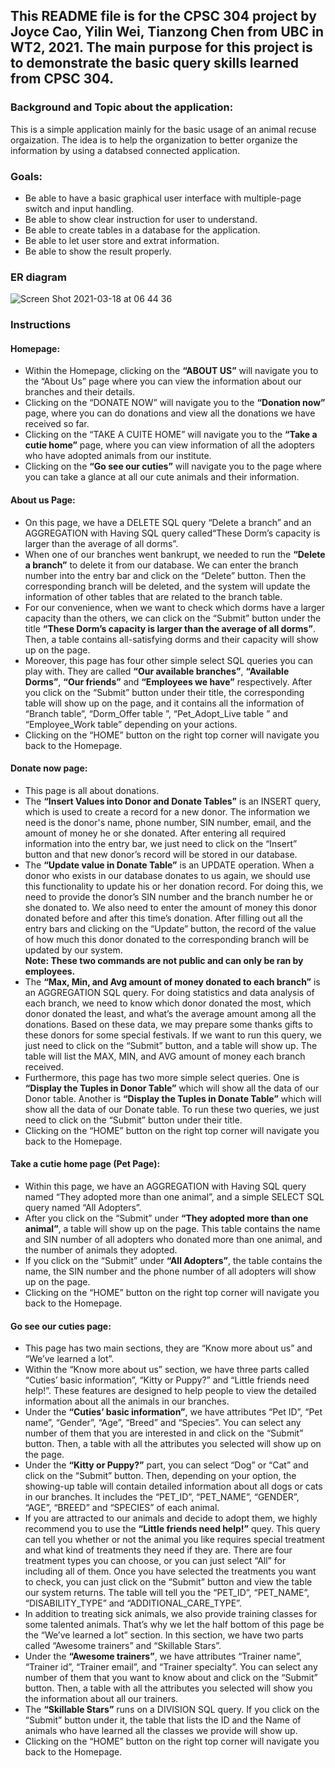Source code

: ## This README file is for the CPSC 304 project by Joyce Cao, Yilin Wei, Tianzong Chen from UBC in WT2, 2021. The main purpose for this project is to demonstrate the basic query skills learned from CPSC 304.

### Background and Topic about the application:
This is a simple application mainly for the basic usage of an animal recuse orgaization.
The idea is to help the organization to better organize the information by using a databsed connected application.

### Goals:
- Be able to have a basic graphical user interface with multiple-page switch and input handling.
- Be able to show clear instruction for user to understand.
- Be able to create tables in a database for the application.
- Be able to let user store and extrat information.
- Be able to show the result properly.

### ER diagram
![Screen Shot 2021-03-18 at 06 44 36](https://user-images.githubusercontent.com/32403102/111636149-6fd51d00-87b5-11eb-957f-0a4de499eeee.png)
    
### Instructions
#### Homepage: 
- Within the Homepage, clicking on the **“ABOUT US”** will navigate you to the “About Us” page where you can view the information about our branches and their details. 
- Clicking on the “DONATE NOW” will navigate you to the **“Donation now”** page, where you can do donations and view all the donations we have received so far. 
- Clicking on the “TAKE A CUITE HOME” will navigate you to the **“Take a cutie home”** page, where you can view information of all the adopters who have adopted animals from our institute. 
- Clicking on the **“Go see our cuties”** will navigate you to the page where you can take a glance at all our cute animals and their information.

#### About us Page: 
- On this page, we have a DELETE SQL query “Delete a branch” and an AGGREGATION with Having SQL query called“These Dorm’s capacity is larger than the average of all dorms”.
- When one of our branches went bankrupt, we needed to run the **“Delete a branch”** to delete it from our database. We can enter the branch number into the entry bar and click on the “Delete” button. Then the corresponding branch will be deleted, and the system will update the information of other tables that are related to the branch table. 
- For our convenience, when we want to check which dorms have a larger capacity than the others, we can click on the “Submit” button under the title **“These Dorm’s capacity is larger than the average of all dorms”**. Then, a table contains all-satisfying dorms and their capacity will show up on the page. 
- Moreover, this page has four other simple select SQL queries you can play with. They are called **“Our available branches”**, **“Available Dorms”**, **“Our friends”** and **“Employees we have”** respectively. After you click on the “Submit” button under their title, the corresponding table will show up on the page, and it contains all the information of “Branch table”, “Dorm_Offer table ”, “Pet_Adopt_Live table ” and “Employee_Work table” depending on your actions. 
- Clicking on the “HOME” button on the right top corner will navigate you back to the Homepage.

#### Donate now page: 
- This page is all about donations. 
- The **“Insert Values into Donor and Donate Tables”** is an INSERT query, which is used to create a record for a new donor. The information we need is the donor's name, phone number, SIN number, email, and the amount of money he or she donated. After entering all required information into the entry bar, we just need to click on the “Insert” button and that new donor’s record will be stored in our database. 
- The **“Update value in Donate Table”** is an UPDATE operation. When a donor who exists in our database donates to us again, we should use this functionality to update his or her donation record. For doing this, we need to provide the donor’s SIN number and the branch number he or she donated to. We also need to enter the amount of money this donor donated before and after this time’s donation. After filling out all the entry bars and clicking on the “Update” button, the record of the value of how much this donor donated to the corresponding branch will be updated by our system.  
**Note: These two commands are not public and can only be ran by employees.**  
- The **“Max, Min, and Avg amount of money donated to each branch”** is an AGGREGATION SQL query. For doing statistics and data analysis of each branch, we need to know which donor donated the most, which donor donated the least, and what’s the average amount among all the donations. Based on these data, we may prepare some thanks gifts to these donors for some special festivals. If we want to run this query, we just need to click on the “Submit” button, and a table will show up. The table will list the MAX, MIN, and AVG amount of money each branch received. 
- Furthermore, this page has two more simple select queries. One is **“Display the Tuples in Donor Table”** which will show all the data of our Donor table. Another is **“Display the Tuples in Donate Table”** which will show all the data of our Donate table. To run these two queries, we just need to click on the “Submit” button under their title. 
- Clicking on the “HOME” button on the right top corner will navigate you back to the Homepage. 

#### Take a cutie home page (Pet Page):
- Within this page, we have an AGGREGATION with Having SQL query named “They adopted more than one animal”, and a simple SELECT SQL query named “All Adopters”.
- After you click on the “Submit” under **“They adopted more than one animal”**, a table will show up on the page. This table contains the name and SIN number of all adopters who donated more than one animal, and the number of animals they adopted. 
- If you click on the “Submit” under **“All Adopters”**, the table contains the name, the SIN number and the phone number of all adopters will show up on the page.
- Clicking on the “HOME” button on the right top corner will navigate you back to the Homepage. 

#### Go see our cuties page: 
- This page has two main sections, they are “Know more about us” and “We’ve learned a lot”. 
- Within the “Know more about us” section, we have three parts called “Cuties’ basic information”, “Kitty or Puppy?” and “Little friends need help!”. These features are designed to help people to view the detailed information about all the animals in our branches. 
- Under the **“Cuties’ basic information”**, we have attributes “Pet ID”, “Pet name”, “Gender”, “Age”, “Breed” and “Species”. You can select any number of them that you are interested in and click on the “Submit” button. Then, a table with all the attributes you selected will show up on the page. 
- Under the **“Kitty or Puppy?”** part, you can select “Dog” or “Cat” and click on the “Submit” button. Then, depending on your option, the showing-up table will contain detailed information about all dogs or cats in our branches. It includes the “PET_ID”, “PET_NAME”, “GENDER”, “AGE”, “BREED” and “SPECIES” of each animal. 
- If you are attracted to our animals and decide to adopt them, we highly recommend you to use the **“Little friends need help!”** quey. This query can tell you whether or not the animal you like requires special treatment and what kind of treatments they need if they are. There are four treatment types you can choose, or you can just select “All” for including all of them. Once you have selected the treatments you want to check, you can just click on the “Submit” button and view the table our system returns. The table will tell you the “PET_ID”, “PET_NAME”, “DISABILITY_TYPE” and “ADDITIONAL_CARE_TYPE”.
- In addition to treating sick animals, we also provide training classes for some talented animals. That’s why we let the half bottom of this page be the “We’ve learned a lot” section. In this section, we have two parts called “Awesome trainers” and “Skillable Stars”. 
 - Under the **“Awesome trainers”**, we have attributes “Trainer name”, “Trainer id”, “Trainer email”, and “Trainer specialty”. You can select any number of them that you want to know about and click on the “Submit” button. Then, a table with all the attributes you selected will show you the information about all our trainers. 
- The **“Skillable Stars”** runs on a DIVISION SQL query. If you click on the “Submit” button under it, the table that lists the ID and the Name of animals who have learned all the classes we provide will show up. 
- Clicking on the “HOME” button on the right top corner will navigate you back to the Homepage.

───

Lines above that include the string "Kitty" need to be copied.

● **SOLUTION TO THE PROBLEM**
- Within the “Know more about us” section, we have three parts called “Cuties’ basic information”, “Kitty or Puppy?” and “Little friends need help!”. These features are designed to help people to view the detailed information about all the animals in our branches. 
- Under the **“Kitty or Puppy?”** part, you can select “Dog” or “Cat” and click on the “Submit” button. Then, depending on your option, the showing-up table will contain detailed information about all dogs or cats in our branches. It includes the “PET_ID”, “PET_NAME”, “GENDER”, “AGE”, “BREED” and “SPECIES” of each animal. 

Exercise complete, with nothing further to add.